◆ TASK BRIEF
Your reply must contain exactly the lines running from the one with "# 💻Tech Stack" to the last line of the entries below, both included, and no other lines.

◆ DATA TO PROCESS
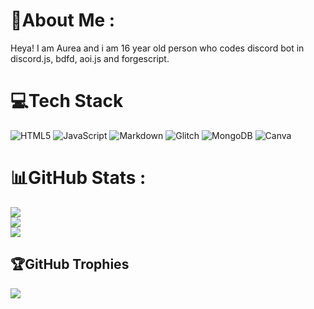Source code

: # 💫About Me :
Heya! I am Aurea and i am 16 year old person who codes discord bot in discord.js, bdfd, aoi.js and forgescript.
# 💻Tech Stack
![HTML5](https://img.shields.io/badge/html5-%23E34F26.svg?style=plastic&logo=html5&logoColor=white) ![JavaScript](https://img.shields.io/badge/javascript-%23323330.svg?style=plastic&logo=javascript&logoColor=%23F7DF1E) ![Markdown](https://img.shields.io/badge/markdown-%23000000.svg?style=plastic&logo=markdown&logoColor=white) ![Glitch](https://img.shields.io/badge/glitch-%233333FF.svg?style=plastic&logo=glitch&logoColor=white) ![MongoDB](https://img.shields.io/badge/MongoDB-%234ea94b.svg?style=plastic&logo=mongodb&logoColor=white) ![Canva](https://img.shields.io/badge/Canva-%2300C4CC.svg?style=plastic&logo=Canva&logoColor=white)
# 📊GitHub Stats :
![](https://github-readme-stats.vercel.app/api?username=Aurea6&theme=radical&hide_border=false&include_all_commits=true&count_private=true)<br/>
![](https://github-readme-streak-stats.herokuapp.com/?user=Aurea6&theme=radical&hide_border=false)<br/>
![](https://github-readme-stats.vercel.app/api/top-langs/?username=Aurea6&theme=radical&hide_border=false&include_all_commits=true&count_private=false&layout=compact)

## 🏆GitHub Trophies
![](https://github-profile-trophy.vercel.app/?username=Aurea6&theme=radical&no-frame=false&no-bg=false&margin-w=4)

◆ ANSWER BOX
# 💻Tech Stack
![HTML5](https://img.shields.io/badge/html5-%23E34F26.svg?style=plastic&logo=html5&logoColor=white) ![JavaScript](https://img.shields.io/badge/javascript-%23323330.svg?style=plastic&logo=javascript&logoColor=%23F7DF1E) ![Markdown](https://img.shields.io/badge/markdown-%23000000.svg?style=plastic&logo=markdown&logoColor=white) ![Glitch](https://img.shields.io/badge/glitch-%233333FF.svg?style=plastic&logo=glitch&logoColor=white) ![MongoDB](https://img.shields.io/badge/MongoDB-%234ea94b.svg?style=plastic&logo=mongodb&logoColor=white) ![Canva](https://img.shields.io/badge/Canva-%2300C4CC.svg?style=plastic&logo=Canva&logoColor=white)
# 📊GitHub Stats :
![](https://github-readme-stats.vercel.app/api?username=Aurea6&theme=radical&hide_border=false&include_all_commits=true&count_private=true)<br/>
![](https://github-readme-streak-stats.herokuapp.com/?user=Aurea6&theme=radical&hide_border=false)<br/>
![](https://github-readme-stats.vercel.app/api/top-langs/?username=Aurea6&theme=radical&hide_border=false&include_all_commits=true&count_private=false&layout=compact)

## 🏆GitHub Trophies
![](https://github-profile-trophy.vercel.app/?username=Aurea6&theme=radical&no-frame=false&no-bg=false&margin-w=4)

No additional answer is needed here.